🔎 What the study asks and argues
This research asks how authoritarian rulers choose which local elites to co-opt with rents. The core argument is that elites who occupy central positions in their locality’s family network exert greater social influence over community members and are therefore more likely to be targeted with distributive benefits as a tool of social control.
🧾 New data: Family networks linked to illegal land grants (1954–2007)
- A novel dataset of Paraguayan family networks is assembled and linked to records of families that illegally benefited from public land grants spanning 1954–2007.
- The focus period for testing the co-optation argument is the 1954–88 dictatorship.
🧪 Research design: A difference-in-differences in reverse
- Causal inference is pursued using a difference-in-differences in reverse design to assess whether higher local network centrality predicts being chosen as a beneficiary of redistributed rents during the dictatorship.
📊 Key findings
- Local families with higher network centrality were more likely to receive illegal public land grants during the 1954–88 dictatorship.

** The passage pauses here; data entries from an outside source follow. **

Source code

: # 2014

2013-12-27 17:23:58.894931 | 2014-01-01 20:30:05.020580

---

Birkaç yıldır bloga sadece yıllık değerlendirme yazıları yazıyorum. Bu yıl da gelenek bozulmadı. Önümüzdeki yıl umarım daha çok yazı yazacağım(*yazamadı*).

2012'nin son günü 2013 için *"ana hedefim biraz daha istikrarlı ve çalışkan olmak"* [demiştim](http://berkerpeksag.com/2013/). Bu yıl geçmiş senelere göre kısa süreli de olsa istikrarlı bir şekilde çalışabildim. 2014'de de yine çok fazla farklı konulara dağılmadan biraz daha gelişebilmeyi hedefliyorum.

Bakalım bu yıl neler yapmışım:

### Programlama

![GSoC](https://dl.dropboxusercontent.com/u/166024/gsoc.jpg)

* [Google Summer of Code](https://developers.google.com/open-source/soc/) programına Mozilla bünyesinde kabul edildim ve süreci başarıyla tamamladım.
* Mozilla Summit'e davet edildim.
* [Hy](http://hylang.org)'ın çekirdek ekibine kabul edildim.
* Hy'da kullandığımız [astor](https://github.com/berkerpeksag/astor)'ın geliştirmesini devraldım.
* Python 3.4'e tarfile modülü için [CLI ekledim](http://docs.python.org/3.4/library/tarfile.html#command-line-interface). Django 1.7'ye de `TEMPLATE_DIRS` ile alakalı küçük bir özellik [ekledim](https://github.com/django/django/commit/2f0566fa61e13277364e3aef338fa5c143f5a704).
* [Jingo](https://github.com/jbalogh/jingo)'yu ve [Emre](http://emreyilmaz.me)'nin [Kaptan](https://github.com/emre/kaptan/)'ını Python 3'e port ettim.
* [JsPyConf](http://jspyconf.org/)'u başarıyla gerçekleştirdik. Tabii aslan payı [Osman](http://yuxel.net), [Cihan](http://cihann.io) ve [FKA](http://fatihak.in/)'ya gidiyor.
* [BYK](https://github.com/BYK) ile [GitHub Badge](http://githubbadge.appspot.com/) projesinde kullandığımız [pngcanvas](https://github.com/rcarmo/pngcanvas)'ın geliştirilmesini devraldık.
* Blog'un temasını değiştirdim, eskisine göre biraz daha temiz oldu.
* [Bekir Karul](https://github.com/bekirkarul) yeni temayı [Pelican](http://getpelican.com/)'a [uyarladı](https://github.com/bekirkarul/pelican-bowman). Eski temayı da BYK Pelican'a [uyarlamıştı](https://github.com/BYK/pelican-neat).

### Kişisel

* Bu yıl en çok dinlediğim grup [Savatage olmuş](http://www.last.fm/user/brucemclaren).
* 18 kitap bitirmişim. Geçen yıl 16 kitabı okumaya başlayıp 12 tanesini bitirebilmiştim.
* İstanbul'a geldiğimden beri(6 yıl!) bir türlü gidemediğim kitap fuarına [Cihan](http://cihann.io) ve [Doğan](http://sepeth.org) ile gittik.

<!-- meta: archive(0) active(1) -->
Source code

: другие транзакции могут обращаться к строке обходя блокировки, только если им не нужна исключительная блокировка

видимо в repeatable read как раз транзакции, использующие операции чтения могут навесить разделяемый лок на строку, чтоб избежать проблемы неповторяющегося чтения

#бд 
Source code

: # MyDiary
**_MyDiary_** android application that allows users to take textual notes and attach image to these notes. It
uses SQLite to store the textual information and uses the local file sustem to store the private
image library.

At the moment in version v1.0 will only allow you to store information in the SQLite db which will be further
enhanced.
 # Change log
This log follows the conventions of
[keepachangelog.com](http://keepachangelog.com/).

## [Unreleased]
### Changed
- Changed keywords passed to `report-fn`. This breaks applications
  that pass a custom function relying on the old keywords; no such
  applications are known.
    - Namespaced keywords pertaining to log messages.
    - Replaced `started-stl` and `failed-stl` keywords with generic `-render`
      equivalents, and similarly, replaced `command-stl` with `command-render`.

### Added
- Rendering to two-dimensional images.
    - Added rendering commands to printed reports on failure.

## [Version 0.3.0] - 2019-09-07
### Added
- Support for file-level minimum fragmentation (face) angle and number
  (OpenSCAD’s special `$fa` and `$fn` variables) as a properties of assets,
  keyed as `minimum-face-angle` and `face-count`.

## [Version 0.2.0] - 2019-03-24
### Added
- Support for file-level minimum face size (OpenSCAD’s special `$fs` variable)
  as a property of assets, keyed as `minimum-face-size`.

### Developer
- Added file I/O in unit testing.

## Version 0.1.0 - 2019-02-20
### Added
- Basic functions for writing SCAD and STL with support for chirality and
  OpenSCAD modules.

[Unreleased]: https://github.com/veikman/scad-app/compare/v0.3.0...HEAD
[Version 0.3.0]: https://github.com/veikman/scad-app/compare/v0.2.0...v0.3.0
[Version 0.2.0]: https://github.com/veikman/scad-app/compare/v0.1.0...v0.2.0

- Localities with more central families show greater affiliation with the ruling Colorado Party and higher incidence of repression before 1989—interpreted as indicators of strengthened social control.
🔍 Why this matters
These results show that family ties and kin networks can be an important mechanism through which authoritarian regimes build and sustain ruling coalitions, using targeted distribution to elites who can influence and control local populations.